Neither of those resources include a mechanized component, as I have tried to do in this blog post. “POPLmark Reloaded” by Abel et al. goes over a logical relation for proving strong normalization as well, and has several accompanying mechanizations. More recently, Timany et al. wrote “A Logical Approach to Type Soundness,” which has a very nice tutorial on proving type soundness with a logical relation for richer languages than STLC, as well as a true relational property that requires a binary logical relation. They use a Coq framework known as Iris, which is very helpful for mechanizing more complicated logical relations.

Generally, the semantics of STLC is defined with substitutions. Assuming I am using a small-step semantics (though I can also do a big-step semantics) where a term t steps to another term t′ (t ⟶ t′), the rule for stepping an application is as follows:

(λx. t) s ⟶ t[s/x]

where t[s/x] represents “t with s substituted for all instances of the variable x.”

As mentioned in the beginning of this blog post, substitutions have been perhaps one of the biggest roadblocks in the mechanization of proofs by logical relations (and really the mechanization of proofs of properties of programs). Even proving type soundness by a logical relation in a proof assistant requires a lot of substitution lemmas to be proven first.

The Agda mechanization in this blog post has no mention of substitutions, which is by design. This is thanks to two decisions: 1) using a big-step semantics, and 2) evaluating terms in environments. Evaluating terms in environments results in a sort of “delayed” substitution that occurs when a variable is actually evaluated (e.g. evalVar).

These two decisions are not necessarily extensible to more complicated proofs (though I am interested in putting that to the test!), instead the goal was to show a logical relation in Agda without first needing to go through a bunch of substitution lemmas.

If you continue to work with logical relations and proof assistants, you will likely end up needing to actually dive into substitutions one day. The “Substitution” chapter in the appendix of PLFA is a great resource for learning the substitution lemmas you need to prove. However, you are in luck because a lot of people have done a ton of work to make this process easier!

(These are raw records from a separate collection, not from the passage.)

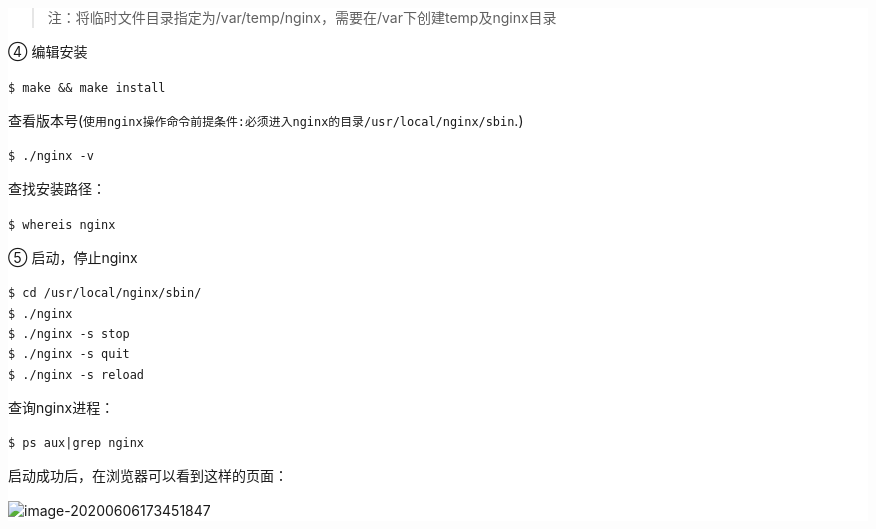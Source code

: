 > 注：将临时文件目录指定为/var/temp/nginx，需要在/var下创建temp及nginx目录

④ 编辑安装

```
$ make && make install
```

查看版本号(`使用nginx操作命令前提条件:必须进入nginx的目录/usr/local/nginx/sbin`.)

```
$ ./nginx -v
```

查找安装路径：

```
$ whereis nginx
```

⑤ 启动，停止nginx

```
$ cd /usr/local/nginx/sbin/
$ ./nginx 
$ ./nginx -s stop
$ ./nginx -s quit
$ ./nginx -s reload
```

查询nginx进程：

```
$ ps aux|grep nginx
```

启动成功后，在浏览器可以看到这样的页面：

![image-20200606173451847](file:///C:/%5CUsers%5Covo%5CDocuments%5C2020-06-06-Nginx%E7%AC%94%E8%AE%B0%5CNginx%E7%AC%94%E8%AE%B0%5Cimage-20200606173451847.png)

The POPLmark Reloaded team developed tools such as the generic-syntax Agda library that can be used to avoid having to prove substitution lemmas yourself. They have also developed Autosubst 2, a tool that generates Coq definitions along with substitution lemmas when provided a “signature” file defining your object language. These tools are really great, and you should definitely use them! However, I find them hard to use to write a short and self-contained mechanized tutorial.

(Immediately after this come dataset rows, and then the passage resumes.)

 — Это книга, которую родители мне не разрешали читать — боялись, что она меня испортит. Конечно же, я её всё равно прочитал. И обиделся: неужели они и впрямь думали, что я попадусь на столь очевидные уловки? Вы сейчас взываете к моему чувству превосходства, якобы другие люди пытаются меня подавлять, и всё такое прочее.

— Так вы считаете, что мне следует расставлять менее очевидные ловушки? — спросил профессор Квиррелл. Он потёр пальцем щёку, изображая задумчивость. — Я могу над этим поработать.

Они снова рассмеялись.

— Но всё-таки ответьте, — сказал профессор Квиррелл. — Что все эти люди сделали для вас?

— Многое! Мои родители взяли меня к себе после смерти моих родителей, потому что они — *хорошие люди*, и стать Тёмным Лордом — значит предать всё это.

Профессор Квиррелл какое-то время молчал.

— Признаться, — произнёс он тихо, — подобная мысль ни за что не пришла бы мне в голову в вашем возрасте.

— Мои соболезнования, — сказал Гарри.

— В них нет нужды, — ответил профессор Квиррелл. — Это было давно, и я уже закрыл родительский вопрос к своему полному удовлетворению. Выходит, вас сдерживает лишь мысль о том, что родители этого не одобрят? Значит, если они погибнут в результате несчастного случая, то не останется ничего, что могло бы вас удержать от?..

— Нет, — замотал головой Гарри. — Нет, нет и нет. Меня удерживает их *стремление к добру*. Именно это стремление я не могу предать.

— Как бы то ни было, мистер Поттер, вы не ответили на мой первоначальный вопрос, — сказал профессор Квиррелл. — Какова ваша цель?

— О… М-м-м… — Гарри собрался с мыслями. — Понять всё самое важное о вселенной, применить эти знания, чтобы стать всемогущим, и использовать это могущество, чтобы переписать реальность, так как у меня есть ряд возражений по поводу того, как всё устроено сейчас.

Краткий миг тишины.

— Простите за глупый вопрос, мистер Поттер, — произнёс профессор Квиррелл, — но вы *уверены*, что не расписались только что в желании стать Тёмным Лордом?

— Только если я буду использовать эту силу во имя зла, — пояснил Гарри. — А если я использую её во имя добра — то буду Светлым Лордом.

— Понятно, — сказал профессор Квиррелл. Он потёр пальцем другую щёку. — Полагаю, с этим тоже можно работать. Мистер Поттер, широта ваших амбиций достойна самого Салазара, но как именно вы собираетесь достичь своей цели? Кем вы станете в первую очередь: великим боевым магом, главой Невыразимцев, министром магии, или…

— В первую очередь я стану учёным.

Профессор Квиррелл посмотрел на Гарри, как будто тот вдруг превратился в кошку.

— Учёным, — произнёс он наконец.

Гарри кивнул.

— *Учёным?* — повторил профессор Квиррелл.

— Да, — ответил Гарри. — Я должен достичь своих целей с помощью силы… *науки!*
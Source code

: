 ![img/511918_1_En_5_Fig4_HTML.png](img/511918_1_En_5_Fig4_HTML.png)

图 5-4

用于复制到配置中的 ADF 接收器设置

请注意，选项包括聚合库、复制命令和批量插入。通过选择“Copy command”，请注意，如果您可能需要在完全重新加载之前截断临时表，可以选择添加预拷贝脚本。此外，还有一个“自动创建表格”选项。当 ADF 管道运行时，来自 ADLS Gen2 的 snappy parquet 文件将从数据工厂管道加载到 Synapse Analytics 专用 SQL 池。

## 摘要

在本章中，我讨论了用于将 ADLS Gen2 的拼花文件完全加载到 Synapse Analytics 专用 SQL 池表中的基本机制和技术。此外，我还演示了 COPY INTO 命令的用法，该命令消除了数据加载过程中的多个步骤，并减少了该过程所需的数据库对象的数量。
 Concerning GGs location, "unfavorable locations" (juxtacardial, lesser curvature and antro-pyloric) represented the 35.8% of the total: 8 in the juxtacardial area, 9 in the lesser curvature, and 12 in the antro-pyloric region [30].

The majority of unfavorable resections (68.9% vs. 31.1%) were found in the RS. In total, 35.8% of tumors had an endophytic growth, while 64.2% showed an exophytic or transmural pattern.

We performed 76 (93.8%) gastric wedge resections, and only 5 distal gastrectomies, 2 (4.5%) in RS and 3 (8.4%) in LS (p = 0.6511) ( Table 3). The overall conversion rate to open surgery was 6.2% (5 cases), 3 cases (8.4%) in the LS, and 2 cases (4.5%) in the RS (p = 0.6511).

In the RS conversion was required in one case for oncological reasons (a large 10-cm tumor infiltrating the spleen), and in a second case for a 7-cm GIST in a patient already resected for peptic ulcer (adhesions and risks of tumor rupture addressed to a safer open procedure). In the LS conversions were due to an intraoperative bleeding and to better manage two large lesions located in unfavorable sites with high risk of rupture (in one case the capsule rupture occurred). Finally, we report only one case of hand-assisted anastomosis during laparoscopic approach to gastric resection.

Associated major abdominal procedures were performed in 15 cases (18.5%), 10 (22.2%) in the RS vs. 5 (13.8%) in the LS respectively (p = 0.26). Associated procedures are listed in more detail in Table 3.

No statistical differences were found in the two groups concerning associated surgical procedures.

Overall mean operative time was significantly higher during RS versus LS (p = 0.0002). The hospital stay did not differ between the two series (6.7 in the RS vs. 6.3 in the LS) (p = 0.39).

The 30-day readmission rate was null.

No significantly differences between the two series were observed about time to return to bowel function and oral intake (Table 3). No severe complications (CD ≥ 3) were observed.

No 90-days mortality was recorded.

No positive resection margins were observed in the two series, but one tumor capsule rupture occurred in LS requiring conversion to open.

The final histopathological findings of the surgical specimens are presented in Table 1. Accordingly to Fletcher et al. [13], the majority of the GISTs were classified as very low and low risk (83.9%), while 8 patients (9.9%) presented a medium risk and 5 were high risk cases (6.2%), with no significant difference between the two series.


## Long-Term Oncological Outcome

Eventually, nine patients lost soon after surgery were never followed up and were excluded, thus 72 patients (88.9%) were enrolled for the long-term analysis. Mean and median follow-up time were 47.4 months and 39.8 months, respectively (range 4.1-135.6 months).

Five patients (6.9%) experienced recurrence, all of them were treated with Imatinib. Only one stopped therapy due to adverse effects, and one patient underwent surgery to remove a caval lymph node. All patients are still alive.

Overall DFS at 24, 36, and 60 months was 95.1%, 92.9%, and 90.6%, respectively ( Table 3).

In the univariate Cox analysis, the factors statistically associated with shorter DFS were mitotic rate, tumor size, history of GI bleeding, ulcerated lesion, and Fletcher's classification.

Separately, there is also the Beluga proof assistant. Beluga is this really cool proof assistant that has a separate “layer” for representing syntax. The result is (as an oversimplification), that we are no longer burdened with proving substitution lemmas. The paper “First-class substitutions in contextual type theory” by Cave and Pientka goes over an example of type soundness of STLC that makes this evident.

Beluga is awesome, but its ideas are not currently implemented in a general-purpose proof assistant, though I dream of a day where that would be the case! That is why this blog post tries to show a proof by logical relations that can be presented in general-purpose proof assistants like they are today. On that note, if you, the reader, ever feel excited to translate this Agda development to Coq or Lean, do let me know!